> Task prompt
All that is needed is each line of the entries holding the word "star", copied as it stands.

Top of Information provided

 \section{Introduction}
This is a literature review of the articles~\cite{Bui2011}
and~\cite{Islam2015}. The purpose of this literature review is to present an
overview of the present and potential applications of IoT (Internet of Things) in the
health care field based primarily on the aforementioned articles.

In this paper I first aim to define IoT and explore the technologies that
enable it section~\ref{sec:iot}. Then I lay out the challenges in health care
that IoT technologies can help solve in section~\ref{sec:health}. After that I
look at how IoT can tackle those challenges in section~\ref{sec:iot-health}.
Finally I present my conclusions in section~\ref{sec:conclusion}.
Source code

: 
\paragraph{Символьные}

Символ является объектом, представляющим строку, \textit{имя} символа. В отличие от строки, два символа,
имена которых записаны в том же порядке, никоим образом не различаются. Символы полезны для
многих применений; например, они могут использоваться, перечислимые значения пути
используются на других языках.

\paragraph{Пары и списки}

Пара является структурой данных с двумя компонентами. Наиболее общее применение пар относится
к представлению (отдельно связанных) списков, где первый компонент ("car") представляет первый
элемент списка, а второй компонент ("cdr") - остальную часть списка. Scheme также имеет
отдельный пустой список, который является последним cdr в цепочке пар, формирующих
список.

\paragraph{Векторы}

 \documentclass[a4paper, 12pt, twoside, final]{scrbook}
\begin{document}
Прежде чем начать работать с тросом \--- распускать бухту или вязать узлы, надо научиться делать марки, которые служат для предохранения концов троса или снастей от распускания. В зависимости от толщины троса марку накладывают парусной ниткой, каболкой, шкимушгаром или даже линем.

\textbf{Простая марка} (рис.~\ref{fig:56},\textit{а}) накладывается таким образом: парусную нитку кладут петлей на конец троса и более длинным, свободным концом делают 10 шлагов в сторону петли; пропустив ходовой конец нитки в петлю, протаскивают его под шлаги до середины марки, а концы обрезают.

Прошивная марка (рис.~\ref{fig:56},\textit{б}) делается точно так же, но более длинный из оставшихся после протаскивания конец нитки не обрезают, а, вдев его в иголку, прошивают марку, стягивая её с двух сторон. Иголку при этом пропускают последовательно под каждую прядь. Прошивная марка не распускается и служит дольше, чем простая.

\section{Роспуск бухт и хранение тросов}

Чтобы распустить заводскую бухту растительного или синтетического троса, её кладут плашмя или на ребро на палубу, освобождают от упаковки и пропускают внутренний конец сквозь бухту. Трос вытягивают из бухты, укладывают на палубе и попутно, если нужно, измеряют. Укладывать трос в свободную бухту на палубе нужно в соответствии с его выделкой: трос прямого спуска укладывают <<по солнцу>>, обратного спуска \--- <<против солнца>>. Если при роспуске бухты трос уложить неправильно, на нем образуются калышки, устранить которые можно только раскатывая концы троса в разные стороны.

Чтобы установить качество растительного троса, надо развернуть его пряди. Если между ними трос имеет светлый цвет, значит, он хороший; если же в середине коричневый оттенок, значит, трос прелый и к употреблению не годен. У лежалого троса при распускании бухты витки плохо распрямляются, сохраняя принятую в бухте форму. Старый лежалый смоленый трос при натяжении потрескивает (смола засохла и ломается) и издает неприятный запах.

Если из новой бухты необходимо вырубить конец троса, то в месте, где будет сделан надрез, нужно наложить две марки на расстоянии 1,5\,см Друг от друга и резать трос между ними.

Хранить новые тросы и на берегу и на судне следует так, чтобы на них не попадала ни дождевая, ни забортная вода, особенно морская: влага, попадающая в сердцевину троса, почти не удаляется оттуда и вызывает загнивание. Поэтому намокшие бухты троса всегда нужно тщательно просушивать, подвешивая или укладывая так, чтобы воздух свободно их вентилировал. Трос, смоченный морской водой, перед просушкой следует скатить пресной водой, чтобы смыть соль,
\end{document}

Bottom of Information provided
Top of Information provided

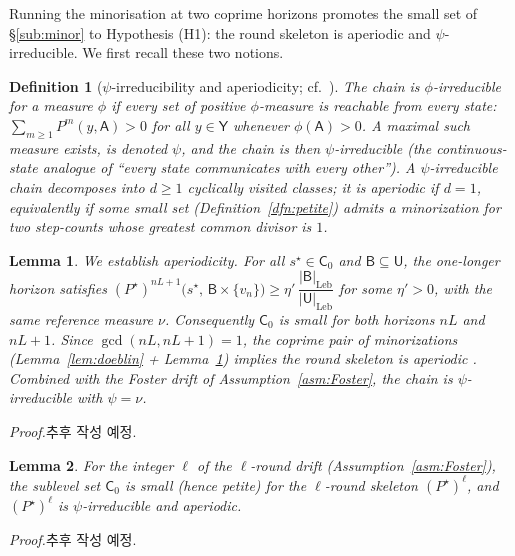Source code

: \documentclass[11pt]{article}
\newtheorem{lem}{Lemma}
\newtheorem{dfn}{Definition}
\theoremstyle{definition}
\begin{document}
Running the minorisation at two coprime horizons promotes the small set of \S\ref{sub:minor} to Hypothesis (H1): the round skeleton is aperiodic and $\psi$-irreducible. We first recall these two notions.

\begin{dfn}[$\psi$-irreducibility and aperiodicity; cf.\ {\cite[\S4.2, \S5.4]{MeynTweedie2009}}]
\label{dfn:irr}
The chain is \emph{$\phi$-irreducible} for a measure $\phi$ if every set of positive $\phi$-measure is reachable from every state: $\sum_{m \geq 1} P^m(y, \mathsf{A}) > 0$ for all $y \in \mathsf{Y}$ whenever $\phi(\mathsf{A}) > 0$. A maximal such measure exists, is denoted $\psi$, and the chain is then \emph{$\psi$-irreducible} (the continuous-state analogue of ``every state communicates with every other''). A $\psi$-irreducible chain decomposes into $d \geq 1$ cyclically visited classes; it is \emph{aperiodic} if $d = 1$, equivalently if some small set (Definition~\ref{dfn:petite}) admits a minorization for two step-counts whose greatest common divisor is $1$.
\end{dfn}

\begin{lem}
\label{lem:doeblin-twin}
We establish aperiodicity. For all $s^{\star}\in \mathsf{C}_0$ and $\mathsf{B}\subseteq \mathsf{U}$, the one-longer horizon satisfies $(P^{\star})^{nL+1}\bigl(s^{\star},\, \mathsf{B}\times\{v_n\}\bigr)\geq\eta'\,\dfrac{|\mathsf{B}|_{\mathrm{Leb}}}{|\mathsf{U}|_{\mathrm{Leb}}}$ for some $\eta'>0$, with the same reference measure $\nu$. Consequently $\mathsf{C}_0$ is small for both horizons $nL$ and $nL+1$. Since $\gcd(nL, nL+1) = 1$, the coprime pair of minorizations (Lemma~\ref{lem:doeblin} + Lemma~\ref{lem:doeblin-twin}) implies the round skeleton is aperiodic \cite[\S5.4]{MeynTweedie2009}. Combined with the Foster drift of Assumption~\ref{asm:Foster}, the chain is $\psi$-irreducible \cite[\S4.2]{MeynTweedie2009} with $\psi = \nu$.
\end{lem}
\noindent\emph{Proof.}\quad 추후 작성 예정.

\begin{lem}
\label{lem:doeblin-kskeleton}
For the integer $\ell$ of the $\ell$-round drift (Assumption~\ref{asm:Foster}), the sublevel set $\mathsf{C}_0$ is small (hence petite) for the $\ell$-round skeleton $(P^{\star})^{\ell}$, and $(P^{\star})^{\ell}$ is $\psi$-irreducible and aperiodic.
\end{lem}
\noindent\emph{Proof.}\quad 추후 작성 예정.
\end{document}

Bottom of Information provided

> Your response
We establish aperiodicity. For all $s^{\star}\in \mathsf{C}_0$ and $\mathsf{B}\subseteq \mathsf{U}$, the one-longer horizon satisfies $(P^{\star})^{nL+1}\bigl(s^{\star},\, \mathsf{B}\times\{v_n\}\bigr)\geq\eta'\,\dfrac{|\mathsf{B}|_{\mathrm{Leb}}}{|\mathsf{U}|_{\mathrm{Leb}}}$ for some $\eta'>0$, with the same reference measure $\nu$. Consequently $\mathsf{C}_0$ is small for both horizons $nL$ and $nL+1$. Since $\gcd(nL, nL+1) = 1$, the coprime pair of minorizations (Lemma~\ref{lem:doeblin} + Lemma~\ref{lem:doeblin-twin}) implies the round skeleton is aperiodic \cite[\S5.4]{MeynTweedie2009}. Combined with the Foster drift of Assumption~\ref{asm:Foster}, the chain is $\psi$-irreducible \cite[\S4.2]{MeynTweedie2009} with $\psi = \nu$.
For the integer $\ell$ of the $\ell$-round drift (Assumption~\ref{asm:Foster}), the sublevel set $\mathsf{C}_0$ is small (hence petite) for the $\ell$-round skeleton $(P^{\star})^{\ell}$, and $(P^{\star})^{\ell}$ is $\psi$-irreducible and aperiodic.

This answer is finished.